Comment by preisschild

5 months ago

> On the other hand, Linux (or more accurately, the Linux desktop ecosystem) doesn't support a lot of high-end PC gaming features well: HDR, Nvidia GPUs, VR, etc.

> HDR

Already supported

> Nvidia GPUs

You have it the wrong way around. NVIDIA had issues supporting Linux, not Linux supporting NVIDIA. AMD drivers work fine, so its not a linux specific issue.

> VR

SteamVR works though?

> > HDR > Already supported

Is it though? I confess I haven’t tried in a few weeks but until last time I did, to get HDR in games you had to start a session with `gamescope` rather than a DE, and still had to set a bunch of flags - and in some ways have a very subpar experience with problems with mouse movements and other issues I can’t recall.

I exclusively game on Linux and I find the experience far superior than doing anything on the other OS, but last I checked HDR was not actually supported.

For gaming and general desktop on Linux AMD is best if you want a dedicated GPU.

If you want a laptop with good battery life Intel is generally the way to go.

A lot of this is due to the enormous amount of effort Valve put into improving the open source AMD drivers, which is what is used on their Steam platform.

Of course if you want CUDA you need Nvidia, but if you use Nvidia to drive your Linux desktop expect some suffering to go along with it.

  • For what it’s worth I’ve been using an RTX 3090 and it’s been mostly smooth sailing for a couple years now.

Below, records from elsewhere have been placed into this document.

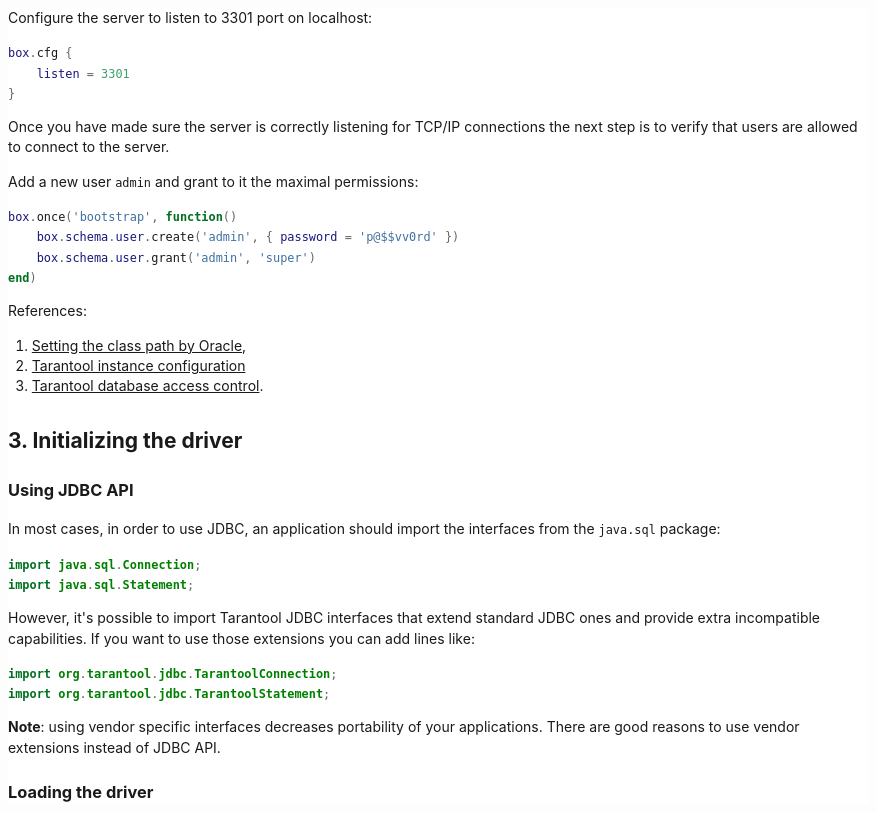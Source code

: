 Configure the server to listen to 3301 port on localhost:

```lua
box.cfg {
    listen = 3301
}
```

Once you have made sure the server is correctly listening for TCP/IP connections the next step is to verify that users
are allowed to connect to the server.

Add a new user `admin` and grant to it the maximal permissions:

```lua
box.once('bootstrap', function()
    box.schema.user.create('admin', { password = 'p@$$vv0rd' })
    box.schema.user.grant('admin', 'super')
end)
```

References:
1. [Setting the class path by Oracle](https://docs.oracle.com/javase/8/docs/technotes/tools/windows/classpath.html),
1. [Tarantool instance configuration](https://www.tarantool.io/en/doc/2.2/book/admin/instance_config/)
1. [Tarantool database access control](https://www.tarantool.io/en/doc/2.2/book/box/authentication/).

## 3. Initializing the driver

### Using JDBC API

In most cases, in order to use JDBC, an application should import the interfaces from the `java.sql` package:

```java
import java.sql.Connection;
import java.sql.Statement;
```

However, it's possible to import Tarantool JDBC interfaces that extend standard JDBC ones and provide extra incompatible
capabilities. If you want to use those extensions you can add lines like:

```java
import org.tarantool.jdbc.TarantoolConnection;
import org.tarantool.jdbc.TarantoolStatement;
```

**Note**: using vendor specific interfaces decreases portability of your applications. There are good reasons to use
vendor extensions instead of JDBC API.

### Loading the driver
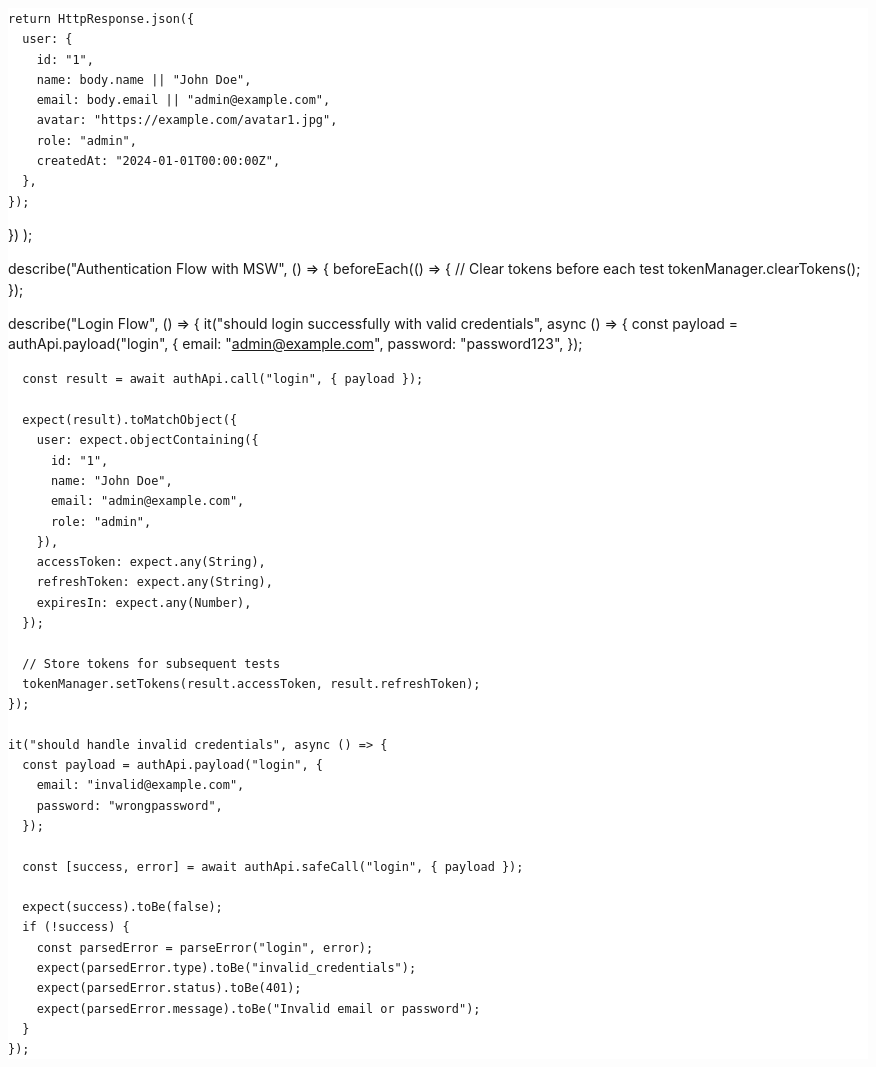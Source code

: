     return HttpResponse.json({
      user: {
        id: "1",
        name: body.name || "John Doe",
        email: body.email || "admin@example.com",
        avatar: "https://example.com/avatar1.jpg",
        role: "admin",
        createdAt: "2024-01-01T00:00:00Z",
      },
    });

})
);

describe("Authentication Flow with MSW", () => {
beforeEach(() => {
// Clear tokens before each test
tokenManager.clearTokens();
});

describe("Login Flow", () => {
it("should login successfully with valid credentials", async () => {
const payload = authApi.payload("login", {
email: "admin@example.com",
password: "password123",
});

      const result = await authApi.call("login", { payload });

      expect(result).toMatchObject({
        user: expect.objectContaining({
          id: "1",
          name: "John Doe",
          email: "admin@example.com",
          role: "admin",
        }),
        accessToken: expect.any(String),
        refreshToken: expect.any(String),
        expiresIn: expect.any(Number),
      });

      // Store tokens for subsequent tests
      tokenManager.setTokens(result.accessToken, result.refreshToken);
    });

    it("should handle invalid credentials", async () => {
      const payload = authApi.payload("login", {
        email: "invalid@example.com",
        password: "wrongpassword",
      });

      const [success, error] = await authApi.safeCall("login", { payload });

      expect(success).toBe(false);
      if (!success) {
        const parsedError = parseError("login", error);
        expect(parsedError.type).toBe("invalid_credentials");
        expect(parsedError.status).toBe(401);
        expect(parsedError.message).toBe("Invalid email or password");
      }
    });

    Running NixOS with a pretty vanilla configuration and it has been hassle free.

    I did have to disable power management at the system level because framerate suffers severely if the system sleeps and wakes back up, but I shut the system down when I’m not using it, so this was a non factor for me.

  • An AMD APU without a separate graphics chip is a much better option on laptops these days than Intel.